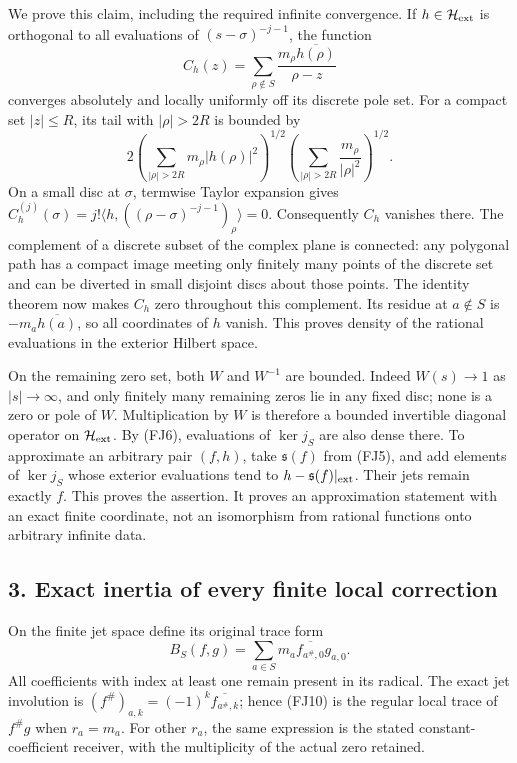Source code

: \documentclass[
  10pt,
  a4paper,
]{article}
\newcounter{none} %
\begin{document}
We prove this claim, including the required infinite convergence. If
\(h\in\mathcal H_{\rm ext}\) is orthogonal to all evaluations of
\((s-\sigma)^{-j-1}\), the function \[
C_h(z)=\sum_{\rho\notin S}\frac{m_\rho\overline{h(\rho)}}{\rho-z}
\tag{FJ8}
\] converges absolutely and locally uniformly off its discrete pole set.
For a compact set \(|z|\le R\), its tail with \(|\rho|>2R\) is bounded
by \[
2\left(\sum_{|\rho|>2R}m_\rho|h(\rho)|^2\right)^{1/2}
 \left(\sum_{|\rho|>2R}\frac{m_\rho}{|\rho|^2}\right)^{1/2}.
\tag{FJ9}
\] On a small disc at \(\sigma\), termwise Taylor expansion gives
\(C_h^{(j)}(\sigma)=j!\langle h,((\rho-\sigma)^{-j-1})_\rho\rangle=0\).
Consequently \(C_h\) vanishes there. The complement of a discrete subset
of the complex plane is connected: any polygonal path has a compact
image meeting only finitely many points of the discrete set and can be
diverted in small disjoint discs about those points. The identity
theorem now makes \(C_h\) zero throughout this complement. Its residue
at \(a\notin S\) is \(-m_a\overline{h(a)}\), so all coordinates of \(h\)
vanish. This proves density of the rational evaluations in the exterior
Hilbert space.

On the remaining zero set, both \(W\) and \(W^{-1}\) are bounded. Indeed
\(W(s)\to1\) as \(|s|\to\infty\), and only finitely many remaining zeros
lie in any fixed disc; none is a zero or pole of \(W\). Multiplication
by \(W\) is therefore a bounded invertible diagonal operator on
\(\mathcal H_{\rm ext}\). By (FJ6), evaluations of \(\ker j_S\) are also
dense there. To approximate an arbitrary pair \((f,h)\), take
\(\mathfrak s(f)\) from (FJ5), and add elements of \(\ker j_S\) whose
exterior evaluations tend to \(h-\mathfrak s(f)|_{\rm ext}\). Their jets
remain exactly \(f\). This proves the assertion. It proves an
approximation statement with an exact finite coordinate, not an
isomorphism from rational functions onto arbitrary infinite data.

\subsection{3. Exact inertia of every finite local
correction}\label{exact-inertia-of-every-finite-local-correction}

On the finite jet space define its original trace form \[
B_S(f,g)=\sum_{a\in S}m_a\overline{f_{a^\#,0}}g_{a,0}.
\tag{FJ10}
\] All coefficients with index at least one remain present in its
radical. The exact jet involution is
\((f^\#)_{a,k}=(-1)^k\overline{f_{a^\#,k}}\); hence (FJ10) is the
regular local trace of \(f^\#g\) when \(r_a=m_a\). For other \(r_a\),
the same expression is the stated constant-coefficient receiver, with
the multiplicity of the actual zero retained.
\end{document}

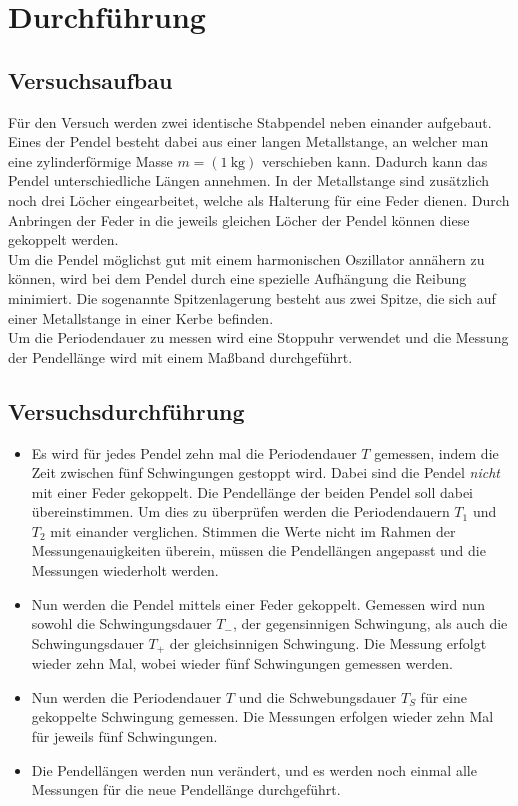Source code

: \section{Durchführung}
\label{sec:Durchführung}
\subsection{Versuchsaufbau}
Für den Versuch werden zwei identische Stabpendel neben einander aufgebaut. Eines der Pendel besteht dabei aus einer langen Metallstange, an welcher man eine 
zylinderförmige Masse $m=(\SI{1}{\kilo\gram})$ verschieben kann. Dadurch kann das Pendel unterschiedliche Längen annehmen. In der Metallstange sind zusätzlich 
noch drei Löcher eingearbeitet, welche als Halterung für eine Feder dienen. Durch Anbringen der Feder in die jeweils gleichen Löcher der Pendel können diese 
gekoppelt werden.
\\
Um die Pendel möglichst gut mit einem harmonischen Oszillator annähern zu können, wird bei dem Pendel durch eine spezielle Aufhängung die Reibung minimiert. 
Die sogenannte Spitzenlagerung besteht aus zwei Spitze, die sich auf einer Metallstange in einer Kerbe befinden. 
\\
Um die Periodendauer zu messen wird eine Stoppuhr verwendet und die Messung der Pendellänge wird mit einem Maßband durchgeführt. 
\subsection{Versuchsdurchführung}
\begin{itemize}
    \item Es wird für jedes Pendel zehn mal die Periodendauer $T$ gemessen, indem die Zeit zwischen fünf Schwingungen gestoppt wird. Dabei sind die Pendel 
        \textit{nicht} mit einer Feder gekoppelt. Die Pendellänge der beiden Pendel soll dabei übereinstimmen. Um dies zu überprüfen werden die Periodendauern 
        $T_1$ und $T_2$ mit einander verglichen. Stimmen die Werte nicht im Rahmen der Messungenauigkeiten überein, müssen die Pendellängen angepasst und die 
        Messungen wiederholt werden. 
    \item Nun werden die Pendel mittels einer Feder gekoppelt. Gemessen wird nun sowohl die Schwingungsdauer $T_-$, der gegensinnigen Schwingung, als auch die 
        Schwingungsdauer $T_+$ der gleichsinnigen Schwingung. Die Messung erfolgt wieder zehn Mal, wobei wieder fünf Schwingungen gemessen werden. 
    \item Nun werden die Periodendauer $T$ und die Schwebungsdauer $T_S$ für eine gekoppelte Schwingung gemessen. Die Messungen erfolgen wieder zehn Mal für 
        jeweils fünf Schwingungen.
    \item Die Pendellängen werden nun verändert, und es werden noch einmal alle Messungen für die neue Pendellänge durchgeführt.
\end{itemize}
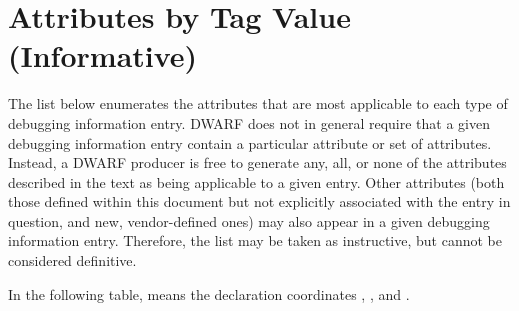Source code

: \chapter[Attributes by Tag (Informative)]{Attributes by Tag Value (Informative)}
\label{chap:attributesbytagvalueinformative}

The list below enumerates the attributes that are
most applicable to each type of debugging information
entry. DWARF does not in general require that a given
debugging information entry contain a particular attribute
or set of attributes. Instead, a DWARF producer is free to
generate any, all, or none of the attributes described in the
text as being applicable to a given entry. Other attributes
(both those defined within this document but not explicitly
associated with the entry in question, and new, vendor-defined
ones) may also appear in a given debugging information
entry. Therefore, the list may be taken as instructive, but
cannot be considered definitive.  

In the following table,
means 
the 
declaration coordinates 
,
, and 
.



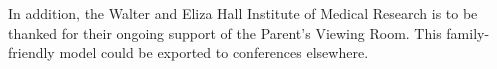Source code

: \documentclass[twocolumn]{bmcart}%
\begin{document}

In addition, the Walter and Eliza Hall Institute of Medical Research is to be thanked for their ongoing support of the Parent's Viewing Room.  This family-friendly model could be exported to conferences elsewhere.



\end{document}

◆ **What needs to be done**:
In your copy, omit the pictures and restate every line of the data word for word.

◆ **Reply to the exercise**:
Source code

: \documentclass[
  10pt,
  a4paper,
]{article}
\newcounter{none} %
\begin{document}
We prove this claim, including the required infinite convergence. If
\(h\in\mathcal H_{\rm ext}\) is orthogonal to all evaluations of
\((s-\sigma)^{-j-1}\), the function \[
C_h(z)=\sum_{\rho\notin S}\frac{m_\rho\overline{h(\rho)}}{\rho-z}
\tag{FJ8}
\] converges absolutely and locally uniformly off its discrete pole set.
For a compact set \(|z|\le R\), its tail with \(|\rho|>2R\) is bounded
by \[
2\left(\sum_{|\rho|>2R}m_\rho|h(\rho)|^2\right)^{1/2}
 \left(\sum_{|\rho|>2R}\frac{m_\rho}{|\rho|^2}\right)^{1/2}.
\tag{FJ9}
\] On a small disc at \(\sigma\), termwise Taylor expansion gives
\(C_h^{(j)}(\sigma)=j!\langle h,((\rho-\sigma)^{-j-1})_\rho\rangle=0\).
Consequently \(C_h\) vanishes there. The complement of a discrete subset
of the complex plane is connected: any polygonal path has a compact
image meeting only finitely many points of the discrete set and can be
diverted in small disjoint discs about those points. The identity
theorem now makes \(C_h\) zero throughout this complement. Its residue
at \(a\notin S\) is \(-m_a\overline{h(a)}\), so all coordinates of \(h\)
vanish. This proves density of the rational evaluations in the exterior
Hilbert space.

On the remaining zero set, both \(W\) and \(W^{-1}\) are bounded. Indeed
\(W(s)\to1\) as \(|s|\to\infty\), and only finitely many remaining zeros
lie in any fixed disc; none is a zero or pole of \(W\). Multiplication
by \(W\) is therefore a bounded invertible diagonal operator on
\(\mathcal H_{\rm ext}\). By (FJ6), evaluations of \(\ker j_S\) are also
dense there. To approximate an arbitrary pair \((f,h)\), take
\(\mathfrak s(f)\) from (FJ5), and add elements of \(\ker j_S\) whose
exterior evaluations tend to \(h-\mathfrak s(f)|_{\rm ext}\). Their jets
remain exactly \(f\). This proves the assertion. It proves an
approximation statement with an exact finite coordinate, not an
isomorphism from rational functions onto arbitrary infinite data.

\subsection{3. Exact inertia of every finite local
correction}\label{exact-inertia-of-every-finite-local-correction}

On the finite jet space define its original trace form \[
B_S(f,g)=\sum_{a\in S}m_a\overline{f_{a^\#,0}}g_{a,0}.
\tag{FJ10}
\] All coefficients with index at least one remain present in its
radical. The exact jet involution is
\((f^\#)_{a,k}=(-1)^k\overline{f_{a^\#,k}}\); hence (FJ10) is the
regular local trace of \(f^\#g\) when \(r_a=m_a\). For other \(r_a\),
the same expression is the stated constant-coefficient receiver, with
the multiplicity of the actual zero retained.
\end{document}

Source code

: \section{Durchführung}
\label{sec:Durchführung}
\subsection{Versuchsaufbau}
Für den Versuch werden zwei identische Stabpendel neben einander aufgebaut. Eines der Pendel besteht dabei aus einer langen Metallstange, an welcher man eine 
zylinderförmige Masse $m=(\SI{1}{\kilo\gram})$ verschieben kann. Dadurch kann das Pendel unterschiedliche Längen annehmen. In der Metallstange sind zusätzlich 
noch drei Löcher eingearbeitet, welche als Halterung für eine Feder dienen. Durch Anbringen der Feder in die jeweils gleichen Löcher der Pendel können diese 
gekoppelt werden.
\\
Um die Pendel möglichst gut mit einem harmonischen Oszillator annähern zu können, wird bei dem Pendel durch eine spezielle Aufhängung die Reibung minimiert. 
Die sogenannte Spitzenlagerung besteht aus zwei Spitze, die sich auf einer Metallstange in einer Kerbe befinden. 
\\
Um die Periodendauer zu messen wird eine Stoppuhr verwendet und die Messung der Pendellänge wird mit einem Maßband durchgeführt. 
\subsection{Versuchsdurchführung}
\begin{itemize}
    \item Es wird für jedes Pendel zehn mal die Periodendauer $T$ gemessen, indem die Zeit zwischen fünf Schwingungen gestoppt wird. Dabei sind die Pendel 
        \textit{nicht} mit einer Feder gekoppelt. Die Pendellänge der beiden Pendel soll dabei übereinstimmen. Um dies zu überprüfen werden die Periodendauern 
        $T_1$ und $T_2$ mit einander verglichen. Stimmen die Werte nicht im Rahmen der Messungenauigkeiten überein, müssen die Pendellängen angepasst und die 
        Messungen wiederholt werden. 
    \item Nun werden die Pendel mittels einer Feder gekoppelt. Gemessen wird nun sowohl die Schwingungsdauer $T_-$, der gegensinnigen Schwingung, als auch die 
        Schwingungsdauer $T_+$ der gleichsinnigen Schwingung. Die Messung erfolgt wieder zehn Mal, wobei wieder fünf Schwingungen gemessen werden. 
    \item Nun werden die Periodendauer $T$ und die Schwebungsdauer $T_S$ für eine gekoppelte Schwingung gemessen. Die Messungen erfolgen wieder zehn Mal für 
        jeweils fünf Schwingungen.
    \item Die Pendellängen werden nun verändert, und es werden noch einmal alle Messungen für die neue Pendellänge durchgeführt.
\end{itemize}
Source code

: \chapter[Attributes by Tag (Informative)]{Attributes by Tag Value (Informative)}
\label{chap:attributesbytagvalueinformative}

The list below enumerates the attributes that are
most applicable to each type of debugging information
entry. DWARF does not in general require that a given
debugging information entry contain a particular attribute
or set of attributes. Instead, a DWARF producer is free to
generate any, all, or none of the attributes described in the
text as being applicable to a given entry. Other attributes
(both those defined within this document but not explicitly
associated with the entry in question, and new, vendor-defined
ones) may also appear in a given debugging information
entry. Therefore, the list may be taken as instructive, but
cannot be considered definitive.  

In the following table,
means 
the 
declaration coordinates 
,
, and 
.



Source code

: \documentclass[twocolumn]{bmcart}%
\begin{document}

In addition, the Walter and Eliza Hall Institute of Medical Research is to be thanked for their ongoing support of the Parent's Viewing Room.  This family-friendly model could be exported to conferences elsewhere.



\end{document}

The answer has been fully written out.